Als Teil der diesjährigen Wizards of OS Konferenz in Berlin fand am 14.09. ein Workshop zu "Art and Copyright" statt, initiiert von Cornelia Sollfrank. Nicolas Malevé fasst den Workshop in einem ausführlichen Report zusammen.

Yesterday, an international group of artists, programmers and theoreticians met for a concentrated exchange of experiences within a workshop situation. The program of the day included a general discussion about terminology (esp. in regard to openness and freedom as derived from open source and free software and applied to arts and culture); it addressed questions of authorship (collaboration and distibutive practices as challenges for the art world); it discussed the role of free tools as better instruments for artistic creations and as mediators between the public and an esthetic experience; it tried to understand how the practices and the licenses mutually influenced one another, and finally demonstrated a new model of open publishing (print on demand) as well as an exploration of free tools in design and publishing during a final “printing party”.

Making a summary of a day so full of ideas is a difficult task. It will be therefore partial and subjective. I must thank Saul Albert to have taken the time to help me doing it.

Cornelia introduced the workshop insisting on the fact that all the terminology we were using to speak about open and free culture was unstable and needed permanent redefinition.
Perhaps the term author was the one to be re-contextualised the most yesterday. As we know free and open licenses are based upon copyright/author right. It therefore means that even in a free culture, the notion of author plays a key-role. As Laurence Rassel put it, it is a location from where we can strategically operate. Eberhard Ortland listed four reasons why he thought the author would not die, in his opinion. The first reason is economic. As long as artists make money with copyright. The second is political. Attributing a creation to an individual makes him/her responsible for this creation. The third is erotic. Authorship may give to anyone its fifteen minutes of sexyness. The fourth is a semantic reason. By attributing a same author to different creations we can trace an evolution, a genealogy. Wether these reasons are still valid in the present context was one of the main issue discussed. Gregers Petersens emphasized the difference between object-based and flow-based value systems. The latter tending to valuable relationships in a network. If the concept of authorship applies easily to the ownership of an object, it tends to be more difficult to apply to a set of relationships. Saul Albert gave an overview of how it might be possible to make a living without making property and achieving some form of independence from that network by doing away with copyright/copyleft and diversifying service-based markets for cultural practices.

Starting from her personal experience, Inke Arms proposed a reality-check. What happens when reapropriation comes from above? When institutions hack artists or curators?

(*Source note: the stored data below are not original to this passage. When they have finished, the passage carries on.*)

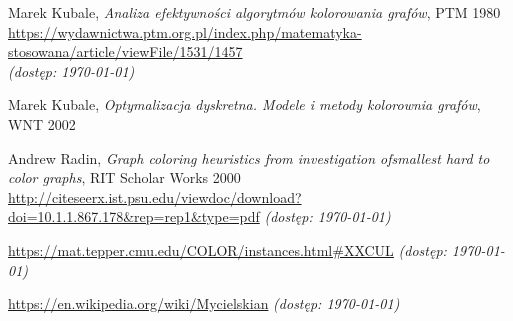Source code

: \documentclass[10pt,a4paper]{article}
\begin{document}
	\vspace*{\fill}
	
	\begin{thebibliography}{0}
		Marek Kubale, \textit{Analiza efektywności algorytmów kolorowania grafów}, PTM 1980\\
		\url{https://wydawnictwa.ptm.org.pl/index.php/matematyka-stosowana/article/viewFile/1531/1457}\\
		\textit{(dostęp: \today)}
		
		Marek Kubale, \textit{Optymalizacja dyskretna. Modele i metody kolorownia grafów}, WNT 2002
		
		Andrew Radin, \textit{Graph coloring heuristics from investigation ofsmallest hard to color graphs}, RIT Scholar Works 2000
		\url{http://citeseerx.ist.psu.edu/viewdoc/download?doi=10.1.1.867.178\&rep=rep1\&type=pdf}
		\textit{(dostęp: \today)}
		
		\url{https://mat.tepper.cmu.edu/COLOR/instances.html#XXCUL}
		\textit{(dostęp: \today)}
		
		\url{https://en.wikipedia.org/wiki/Mycielskian}
		\textit{(dostęp: \today)}
		
		
	\end{thebibliography}
	
\end{document}
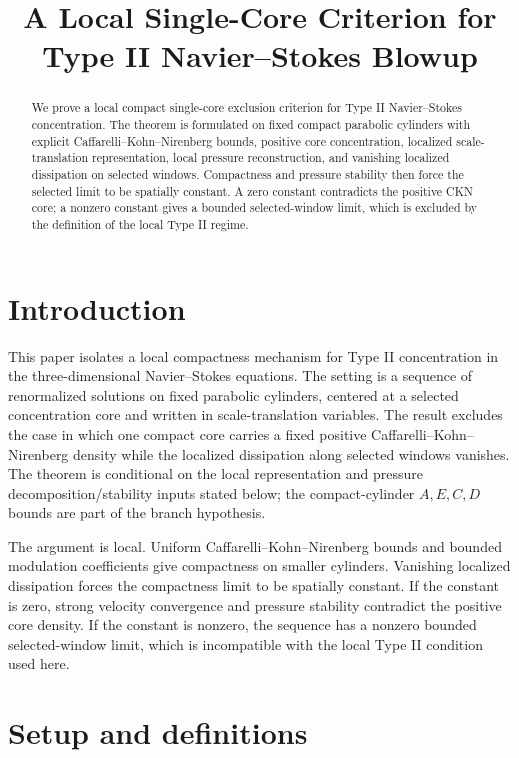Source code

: \documentclass[11pt]{amsart}
\title[Local Single-Core Type II Criterion]{A Local Single-Core Criterion for Type II Navier--Stokes Blowup}
\author{}
\date{}
\theoremstyle{plain}
\theoremstyle{definition}
\theoremstyle{remark}
\begin{document}
\begin{abstract}
We prove a local compact single-core exclusion criterion for Type II
Navier--Stokes concentration.  The theorem is formulated on fixed compact
parabolic cylinders with explicit Caffarelli--Kohn--Nirenberg bounds, positive
core concentration, localized scale-translation representation, local pressure
reconstruction, and vanishing localized dissipation on selected windows.
Compactness and pressure stability then force
the selected limit to be spatially constant.  A zero constant contradicts the
positive CKN core; a nonzero constant gives a bounded selected-window limit, which
is excluded by the definition of the local Type II regime.
\end{abstract}

\maketitle

\section{Introduction}

This paper isolates a local compactness mechanism for Type II concentration in
the three-dimensional Navier--Stokes equations.  The setting is a sequence of
renormalized solutions on fixed parabolic cylinders, centered at a selected
concentration core and written in scale-translation variables.  The result
excludes the case in which one compact core carries a fixed positive
Caffarelli--Kohn--Nirenberg density while the localized dissipation along
selected windows vanishes.  The theorem is conditional on the local
representation and pressure decomposition/stability inputs stated below; the
compact-cylinder \(A,E,C,D\) bounds are part of the branch hypothesis.

The argument is local.  Uniform Caffarelli--Kohn--Nirenberg bounds and bounded
modulation coefficients give compactness on smaller cylinders.  Vanishing
localized dissipation forces the compactness limit to be spatially constant.
If the constant is zero, strong velocity convergence and pressure stability
contradict the positive core density.  If the constant is nonzero, the sequence
has a nonzero bounded selected-window limit, which is incompatible with the local
Type II condition used here.

\section{Setup and definitions}
\end{document}
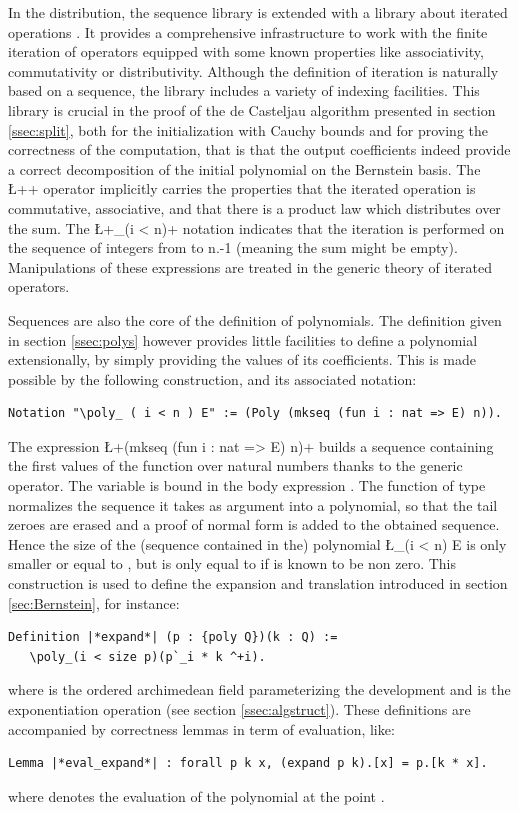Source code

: \documentclass{mscs}
\begin{document}
In the \ssr{} distribution, the sequence library is extended with a
library about iterated operations \cite{BGOBP:BIG08}. It
 provides a comprehensive infrastructure to work with the finite
iteration of operators equipped with some known properties like
associativity, commutativity or distributivity. Although the
definition of iteration is naturally based on a sequence, the library
includes a variety of indexing facilities. This library is
crucial in the proof of the de Casteljau algorithm presented in
section \ref{ssec:split}, both for the initialization with Cauchy
bounds and for proving the correctness of the computation, that is
that the output coefficients indeed provide a correct decomposition of
the initial polynomial on the Bernstein basis. The \L+\sum+ 
operator implicitly carries the properties that the iterated
operation is commutative, associative, and that there is a
product law which distributes over the sum. The \L+\sum_(i < n)+ notation
indicates that the iteration is performed on the sequence of integers
from  to {n.-1} (meaning the sum might be empty).
Manipulations of these expressions are treated in the generic
theory of iterated operators.

Sequences are also the core of the definition of polynomials. The
definition given in section \ref{ssec:polys} however provides little
facilities to define a polynomial extensionally, by simply providing
the values of its coefficients. This is made possible by the following
construction, and its associated notation:
\begin{lstlisting}
Notation "\poly_ ( i < n ) E" := (Poly (mkseq (fun i : nat => E) n)).
\end{lstlisting}
The expression \L+(mkseq (fun i : nat => E) n)+ builds a sequence 
containing the  first values of the function  over natural
numbers thanks to the generic  operator. The variable 
is bound in the body expression . The  function of type\\
normalizes the sequence it takes as argument into a polynomial, so
that the tail zeroes are erased and a proof of normal form is added to
the obtained sequence. Hence the size of the (sequence contained in
the) polynomial \L{\poly_(i < n) E} is only smaller or equal to ,
but is only equal to  if  is known to be non zero.
This construction is used to define the expansion and translation
introduced in section \ref{sec:Bernstein}, for instance:
\begin{lstlisting}
Definition |*expand*| (p : {poly Q})(k : Q) := 
   \poly_(i < size p)(p`_i * k ^+i).
\end{lstlisting}
where  is the ordered archimedean field parameterizing the
development and \C{^+} is the exponentiation operation (see section
\ref{ssec:algstruct}). These
definitions are accompanied by correctness lemmas in term of
evaluation, like:
\begin{lstlisting}
Lemma |*eval_expand*| : forall p k x, (expand p k).[x] = p.[k * x].
\end{lstlisting}
where  denotes the evaluation of the polynomial 
at the point .
\end{document}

Can you afford to use the law against the institution with which you will have to work later? Can you sue the gallery on which you depend? Byte the hand that feed you? How useful is the system of author's right if you depend so strictly to one source of revenue?

Artists need free tools said Gisle FrOysland and Malte Steiner: to shape the tools they need, to avoid the homogeneisation of the artistic production, artists need to take part in their conception, testing, development. If Jacob Lillemose tried to emphasize that tools were also more than device to assist the production of an artwork, it looked yesterday that it was the primary need to be fulfilled. Harrisson and Pierre Huyghebaert, later in the day, reinforced this line of thought showing how the relationship between tools and the political context(the monopoly of Adobe over the graphic designer's toolbox) created the necessity for the creators to reharness their means of production.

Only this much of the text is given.